CUSTOMIZED RF MEMS CAPACITOR ARRAY USING REDISTRIBUTION LAYER

Abstract

Disclosed is a method for fabricating a customized micro-electromechanical systems (MEMS) integrated circuit using at least one redistribution layer. The method includes steps of providing a substrate on which MEMS components are fabricated and coupling predetermined ones of the MEMS components via the redistribution traces.

Description

RELATED APPLICATIONS

This application claims the benefit of provisional patent application Ser. No. 61/436,832, filed Jan. 27, 2011, the disclosure of which is hereby incorporated herein by reference in its entirety.

FIELD OF THE DISCLOSURE

The present disclosure relates to a method of fabricating integrated circuit packaging having a redistribution layer (RDL) and in particular to a micro-electromechanical systems (MEMS) integrated circuit having at least one RDL.

BACKGROUND

MEMS manufacturing companies specializing in MEMS technology do not necessarily produce MEMS integrated circuits that can be directly integrated into an RF module such as a front end module for a mobile terminal such as a cellular handset. In particular, RF performance of a standard MEMS device array chip may not be configured to fulfill requirements of specific RF applications and products needed in the mobile terminal. Moreover, companies developing MEMS integrated circuits frequently lack RF expertise and are hesitant to enable a foundry model of business that would allow end users to produce custom RF components using their technology. Thus, a need exists for a method to customize MEMS integrated circuits after manufacture by the MEMS manufacturing company in order to provide the MEMS integrated circuits with the specific and customized RF performance required for RF applications.

SUMMARY

One embodiment of the present disclosure relates a method for fabricating a customized micro-electromechanical systems (MEMS) integrated circuit through the use of at least one redistribution layer (RDL). The method includes steps of providing a substrate on which MEMS components are fabricated and coupling predetermined ones of the MEMS components via redistribution traces that are conductors making up an RDL. The method produces a customized MEMS integrated circuit with enhanced electrical attributes that provide improved RF performance. In at least one embodiment, the method provides one or more RDLs that include MEMS components and electrical components formed from redistribution traces.
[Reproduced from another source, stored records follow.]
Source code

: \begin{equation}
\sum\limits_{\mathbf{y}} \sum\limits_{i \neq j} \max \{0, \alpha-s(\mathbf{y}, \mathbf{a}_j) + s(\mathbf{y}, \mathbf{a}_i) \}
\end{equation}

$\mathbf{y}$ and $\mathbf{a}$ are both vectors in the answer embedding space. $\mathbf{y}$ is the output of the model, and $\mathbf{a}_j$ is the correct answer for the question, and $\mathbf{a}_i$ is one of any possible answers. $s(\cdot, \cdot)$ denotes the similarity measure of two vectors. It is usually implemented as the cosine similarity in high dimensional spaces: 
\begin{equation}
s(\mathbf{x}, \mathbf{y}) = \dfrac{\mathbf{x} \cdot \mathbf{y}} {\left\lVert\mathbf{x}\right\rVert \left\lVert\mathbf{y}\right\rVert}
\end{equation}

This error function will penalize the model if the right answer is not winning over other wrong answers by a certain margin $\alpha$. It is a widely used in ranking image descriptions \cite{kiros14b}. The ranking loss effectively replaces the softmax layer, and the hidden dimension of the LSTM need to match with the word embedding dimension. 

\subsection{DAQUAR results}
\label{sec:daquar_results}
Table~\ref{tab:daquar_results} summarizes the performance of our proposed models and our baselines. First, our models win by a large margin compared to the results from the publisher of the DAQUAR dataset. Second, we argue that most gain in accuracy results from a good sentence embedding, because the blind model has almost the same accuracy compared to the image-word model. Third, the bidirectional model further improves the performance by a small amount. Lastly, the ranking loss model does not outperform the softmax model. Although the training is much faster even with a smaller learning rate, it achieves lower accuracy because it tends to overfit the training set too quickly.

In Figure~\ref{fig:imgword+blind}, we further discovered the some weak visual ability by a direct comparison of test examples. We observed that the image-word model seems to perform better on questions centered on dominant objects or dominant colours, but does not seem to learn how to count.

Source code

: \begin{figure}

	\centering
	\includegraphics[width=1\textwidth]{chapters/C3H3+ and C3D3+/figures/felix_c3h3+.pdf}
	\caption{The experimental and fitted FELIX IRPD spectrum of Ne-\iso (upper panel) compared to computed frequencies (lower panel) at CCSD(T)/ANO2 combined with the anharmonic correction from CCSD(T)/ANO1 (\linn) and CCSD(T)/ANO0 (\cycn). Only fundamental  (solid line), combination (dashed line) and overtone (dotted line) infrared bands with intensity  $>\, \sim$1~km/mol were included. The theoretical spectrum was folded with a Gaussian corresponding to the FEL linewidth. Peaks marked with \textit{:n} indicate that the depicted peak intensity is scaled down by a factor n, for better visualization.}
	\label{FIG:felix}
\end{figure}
Those skilled in the art will appreciate the scope of the present invention and realize additional aspects thereof after reading the following detailed description in association with the accompanying drawings.

BRIEF DESCRIPTION OF THE DRAWING FIGURES

The accompanying drawing figures incorporated in and forming a part of this specification illustrate several aspects of the disclosure, and together with the description serve to explain the principles of the disclosure.

FIG. 1 shows a schematic of a related art tuning circuit known as a pi-network, which can be configured using the embodiments of the present disclosure.

FIGS. 2A-2D depict initial and middle steps of a process flow in accordance with the present disclosure for adding a redistribution layer (RDL) to a micro-electromechanical systems (MEMS) process layer.

FIGS. 3A-3B depict finishing steps of the process flow shown initiated in FIG. 2A.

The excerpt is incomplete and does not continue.